Zahl der rechten Straftaten in Herne weiter rückläufig

Vier Farbanschläge sind 2014 zwischen Februar und Juni aufs Shoah-Mahnmal verübt worden. Von den Tätern gibt es keine Spur.
Vier Farbanschläge sind 2014 zwischen Februar und Juni aufs Shoah-Mahnmal verübt worden. Von den Tätern gibt es keine Spur.
Foto: WAZ FotoPool
Was wir bereits wissen
Die Zahl der Straftaten mit rechtem Hintergrund ist weiter rückläufig: 22 Delikte sind 2014 von der Polizei erfasst worden.

Herne..  „Es gibt in Herne keine rechte Szene.“ Das war die Botschaft des polizeilichen Staatsschutzes für die Jahre 2012 und 2013, und das ist auf Anfrage der WAZ auch die aktuelle Botschaft beim Blick auf die Bilanz 2014: Die Zahl der Straftaten mit rechtem Hintergrund ist in Herne und Wanne-Eickel im vergangenen Jahr von 26 auf 22 zurückgegangen. Sorgen bereitet der Polizei dagegen der „ständig wachsende Zulauf“ des politischen Salafismus.

Den Schwerpunkt bildeten wie schon 2013 sogenannte Propagandadelikte beziehungsweise Sachbeschädigungen, zum Beispiel Farbschmierereien, Parolen und Graffiti mit verfassungsfeindlichem Inhalt. 15 Vorfälle hat die Polizei 2014 registriert. 2013 waren es noch 28.

Vier Attacken aufs Shoah-Mahnmal

Einen Schwerpunkt bildeten hier die vier zwischen Februar und Juni verübten Farbanschläge auf das Shoah-Mahnmal am Willi-Pohlmann-Platz, die als antisemitische Straftaten erfasst worden sind. „Wenn auch eine rechtsextreme Motivation der bisher unbekannten Täter nahe liegen mag, so ist darauf hinzuweisen, dass sich antisemitische Straftaten auch aus anderen Motivationen heraus entwickeln können“, so Polizeisprecher Guido Meng.
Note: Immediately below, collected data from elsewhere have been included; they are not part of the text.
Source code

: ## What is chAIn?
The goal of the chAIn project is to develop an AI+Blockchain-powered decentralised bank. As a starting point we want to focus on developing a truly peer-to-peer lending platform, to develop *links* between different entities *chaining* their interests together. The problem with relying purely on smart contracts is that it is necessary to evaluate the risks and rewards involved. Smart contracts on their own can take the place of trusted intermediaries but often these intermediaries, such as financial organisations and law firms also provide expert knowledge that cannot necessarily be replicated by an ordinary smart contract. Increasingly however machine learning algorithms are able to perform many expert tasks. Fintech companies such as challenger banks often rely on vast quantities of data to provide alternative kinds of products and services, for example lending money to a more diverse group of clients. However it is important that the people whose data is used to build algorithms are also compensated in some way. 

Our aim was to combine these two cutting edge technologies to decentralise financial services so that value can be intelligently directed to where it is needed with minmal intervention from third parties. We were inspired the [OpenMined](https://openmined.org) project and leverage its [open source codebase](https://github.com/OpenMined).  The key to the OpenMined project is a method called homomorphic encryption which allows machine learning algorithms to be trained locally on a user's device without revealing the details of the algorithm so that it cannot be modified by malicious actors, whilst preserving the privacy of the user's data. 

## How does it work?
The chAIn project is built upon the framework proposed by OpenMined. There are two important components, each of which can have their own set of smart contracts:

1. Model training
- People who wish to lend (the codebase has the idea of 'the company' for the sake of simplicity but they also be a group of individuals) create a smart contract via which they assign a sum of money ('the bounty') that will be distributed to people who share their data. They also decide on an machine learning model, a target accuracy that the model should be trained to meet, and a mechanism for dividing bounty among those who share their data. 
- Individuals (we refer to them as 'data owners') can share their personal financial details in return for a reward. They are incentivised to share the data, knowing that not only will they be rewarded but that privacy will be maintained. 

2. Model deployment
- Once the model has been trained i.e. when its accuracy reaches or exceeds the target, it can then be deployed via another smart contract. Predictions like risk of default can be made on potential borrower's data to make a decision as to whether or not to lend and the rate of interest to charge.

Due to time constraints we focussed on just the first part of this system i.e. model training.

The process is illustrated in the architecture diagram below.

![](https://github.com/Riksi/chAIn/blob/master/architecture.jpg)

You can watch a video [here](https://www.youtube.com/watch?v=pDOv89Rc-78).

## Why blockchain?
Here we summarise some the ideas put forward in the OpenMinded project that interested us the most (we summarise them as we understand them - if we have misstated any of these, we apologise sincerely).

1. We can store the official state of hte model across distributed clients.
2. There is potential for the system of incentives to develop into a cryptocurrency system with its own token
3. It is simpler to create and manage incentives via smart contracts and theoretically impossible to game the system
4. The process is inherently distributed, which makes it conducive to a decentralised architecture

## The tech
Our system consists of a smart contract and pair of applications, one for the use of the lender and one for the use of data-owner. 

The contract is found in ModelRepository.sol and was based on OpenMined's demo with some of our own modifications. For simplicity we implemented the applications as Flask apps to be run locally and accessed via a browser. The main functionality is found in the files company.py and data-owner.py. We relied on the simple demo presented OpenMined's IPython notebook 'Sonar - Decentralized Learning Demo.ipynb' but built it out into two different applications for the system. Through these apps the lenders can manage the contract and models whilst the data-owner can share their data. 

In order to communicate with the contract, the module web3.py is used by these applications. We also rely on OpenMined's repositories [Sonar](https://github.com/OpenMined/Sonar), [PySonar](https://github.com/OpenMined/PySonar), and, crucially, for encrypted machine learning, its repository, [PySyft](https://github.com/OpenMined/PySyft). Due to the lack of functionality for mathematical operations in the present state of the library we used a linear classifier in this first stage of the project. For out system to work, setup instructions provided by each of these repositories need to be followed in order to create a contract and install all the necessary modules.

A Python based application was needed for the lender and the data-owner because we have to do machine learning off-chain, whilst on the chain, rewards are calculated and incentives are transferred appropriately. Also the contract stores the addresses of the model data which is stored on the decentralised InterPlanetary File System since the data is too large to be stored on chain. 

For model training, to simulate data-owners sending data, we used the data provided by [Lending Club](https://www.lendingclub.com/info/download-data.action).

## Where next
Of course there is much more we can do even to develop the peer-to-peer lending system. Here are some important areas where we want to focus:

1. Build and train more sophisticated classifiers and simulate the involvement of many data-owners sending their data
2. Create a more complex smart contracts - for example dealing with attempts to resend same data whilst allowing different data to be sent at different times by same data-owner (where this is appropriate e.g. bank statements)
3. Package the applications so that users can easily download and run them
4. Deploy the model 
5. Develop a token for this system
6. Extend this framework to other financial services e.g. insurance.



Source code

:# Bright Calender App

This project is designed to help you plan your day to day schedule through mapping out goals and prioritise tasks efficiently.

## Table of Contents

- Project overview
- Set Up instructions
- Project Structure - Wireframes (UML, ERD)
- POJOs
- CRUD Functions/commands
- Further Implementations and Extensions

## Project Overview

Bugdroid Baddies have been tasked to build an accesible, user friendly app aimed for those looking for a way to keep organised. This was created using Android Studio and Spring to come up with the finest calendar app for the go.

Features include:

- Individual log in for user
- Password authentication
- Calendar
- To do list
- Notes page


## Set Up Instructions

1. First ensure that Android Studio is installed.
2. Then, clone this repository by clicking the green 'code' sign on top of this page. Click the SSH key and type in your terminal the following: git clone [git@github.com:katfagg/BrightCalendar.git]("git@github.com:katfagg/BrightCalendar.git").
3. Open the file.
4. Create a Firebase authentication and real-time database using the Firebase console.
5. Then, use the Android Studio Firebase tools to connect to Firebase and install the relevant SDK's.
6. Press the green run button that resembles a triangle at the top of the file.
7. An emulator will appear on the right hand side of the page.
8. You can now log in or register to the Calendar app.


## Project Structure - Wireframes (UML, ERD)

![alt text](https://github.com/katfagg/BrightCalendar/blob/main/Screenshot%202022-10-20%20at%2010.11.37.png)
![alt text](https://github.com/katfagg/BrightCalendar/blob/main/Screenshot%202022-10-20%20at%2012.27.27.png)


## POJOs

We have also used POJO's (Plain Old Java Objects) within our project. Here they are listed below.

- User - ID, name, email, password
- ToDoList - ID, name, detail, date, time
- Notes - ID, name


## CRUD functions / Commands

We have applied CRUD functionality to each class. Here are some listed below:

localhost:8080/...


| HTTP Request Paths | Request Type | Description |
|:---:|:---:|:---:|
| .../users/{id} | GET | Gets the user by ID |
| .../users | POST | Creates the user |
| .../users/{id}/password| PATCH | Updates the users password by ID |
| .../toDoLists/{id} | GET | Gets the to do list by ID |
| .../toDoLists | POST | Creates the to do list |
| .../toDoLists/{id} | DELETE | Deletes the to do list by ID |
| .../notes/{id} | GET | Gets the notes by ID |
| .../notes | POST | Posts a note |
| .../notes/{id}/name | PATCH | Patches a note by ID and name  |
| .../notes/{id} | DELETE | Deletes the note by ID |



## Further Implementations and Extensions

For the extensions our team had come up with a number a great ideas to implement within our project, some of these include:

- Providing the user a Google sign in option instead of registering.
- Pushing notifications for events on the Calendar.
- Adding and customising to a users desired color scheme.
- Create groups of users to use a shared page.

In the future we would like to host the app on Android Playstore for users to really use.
Wie berichtet, hatte die Staatsanwaltschaft bei der Einstellung des Ermittlungsverfahrens erklärt, dass es keine konkreten Hinweise auf Täter aus dem rechen Spektrum gebe.

Das derzeit geschützte Shoah-Mahnmal soll laut einem Ratsbeschluss noch in diesem Jahr eine begehbare Hülle erhalten und nachts nicht mehr zugänglich sein. In der kommenden Wochen sollen Details geklärt werden, so Stadtsprecher Michael Paternoga.

Zurück zur Statistik: Nur ein Gewaltdelikt mit rechtem Hintergrund registrierte die Polizei im vergangenen Jahr. Nach einer Attacke auf einen jungen Migranten und einen Deutschen rief ein alkoholisierter Herner (28) bei seiner Festnahme rechtsextreme und ausländerfeindliche Parolen.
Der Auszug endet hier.